Niemand wollte Syd hart rannehmen und ihm gehörig die Meinung sagen, weil er überhaupt nicht wusste, was vor sich ging. Er war unschuldig wie ein Kind. Die Mädchen taten ihr Möglichstes, ihn zu umsorgen und zu beschützen, bis zum Zeitpunkt, an dem er sich völlig in sein Innerstes verkrochen hatte und ihm niemand mehr helfen konnte.
Die anderen Musiker von Pink Floyd verhielten sich unter den gegebenen Umständen ungewöhnlich nett gegenüber ihrem Bandkollegen. Aus einem einstmals klaren und strahlenden Diamanten war eine stumpfe, durch Drogen vernebelte Persiflage des früheren Ich geworden. Jeder empfand das als zutiefst traurig und bewegend, doch niemandem gelang es, ihm zu helfen, obwohl viele es versuchten.
Meine quirlige und wunderbare Freundin hatte mich auf die All Saints Hall gebracht. Ich liebte den Ort und lud meinen Freund Ron Geesin ein, damit er die Szene dort erleben konnte. Ron und ich trafen uns bei einem gemeinsamen Kumpel und freundeten uns sofort an, was wohl daran gelegen haben mag, dass ich seine Musik mochte, eine abgefahrene Art und Weise der Vertonung des „Theaters der Grausamkeit“. Er gehörte zu den angesagten Typen.

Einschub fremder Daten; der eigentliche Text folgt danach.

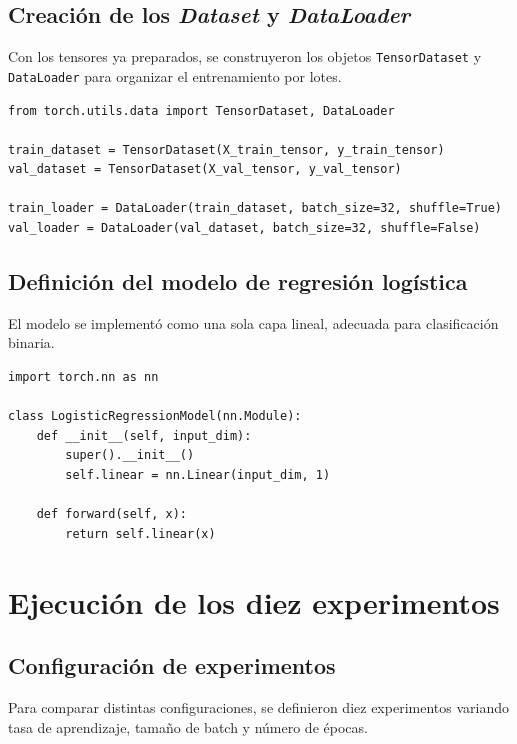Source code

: \documentclass[conference]{IEEEtran}
\begin{document}
\subsection{Creación de los \textit{Dataset} y \textit{DataLoader}}

Con los tensores ya preparados, se construyeron los objetos \texttt{TensorDataset} y \texttt{DataLoader} para organizar el entrenamiento por lotes.

\begin{lstlisting}[caption={Creación de TensorDataset y DataLoader}, label={lst:dataloaders}]
from torch.utils.data import TensorDataset, DataLoader

train_dataset = TensorDataset(X_train_tensor, y_train_tensor)
val_dataset = TensorDataset(X_val_tensor, y_val_tensor)

train_loader = DataLoader(train_dataset, batch_size=32, shuffle=True)
val_loader = DataLoader(val_dataset, batch_size=32, shuffle=False)
\end{lstlisting}

\subsection{Definición del modelo de regresión logística}

El modelo se implementó como una sola capa lineal, adecuada para clasificación binaria.

\begin{lstlisting}[caption={Definición del modelo de regresión logística en PyTorch}, label={lst:modelo}]
import torch.nn as nn

class LogisticRegressionModel(nn.Module):
    def __init__(self, input_dim):
        super().__init__()
        self.linear = nn.Linear(input_dim, 1)

    def forward(self, x):
        return self.linear(x)
\end{lstlisting}

\section{Ejecución de los diez experimentos}

\subsection{Configuración de experimentos}

Para comparar distintas configuraciones, se definieron diez experimentos variando tasa de aprendizaje, tamaño de batch y número de épocas.
\end{document}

Ron war ein geschickter, klassisch ausgebildeter Musiker, doch sein persönlicher Geschmack führte ihn zu höchst ungewöhnlichen Instrumenten und bizarren Klangeffekten, die er mit absurden Texten krönte und mit einem unverständlichen schottischen Akzent vortrug. Die Klangkaskaden wirkten auf die Zuhörer beängstigend und beunruhigend. Er spielte Klavier mit der Leidenschaft eines Wahnsinnigen Es war eine Erfahrung der ganz besonderen Art, seine Vision der Entfremdung vom Herkömmlichen zu erleben. Man erstarrte fast vor Furcht. Trotzdem war Ron einer der geselligsten Menschen, und nachdem ihn die Musiker von Pink Floyd näher kennengelernt hatten, mochten sie ihn wegen seiner außergewöhnlichen Exzentrik. Uns verband eine enge Freundschaft.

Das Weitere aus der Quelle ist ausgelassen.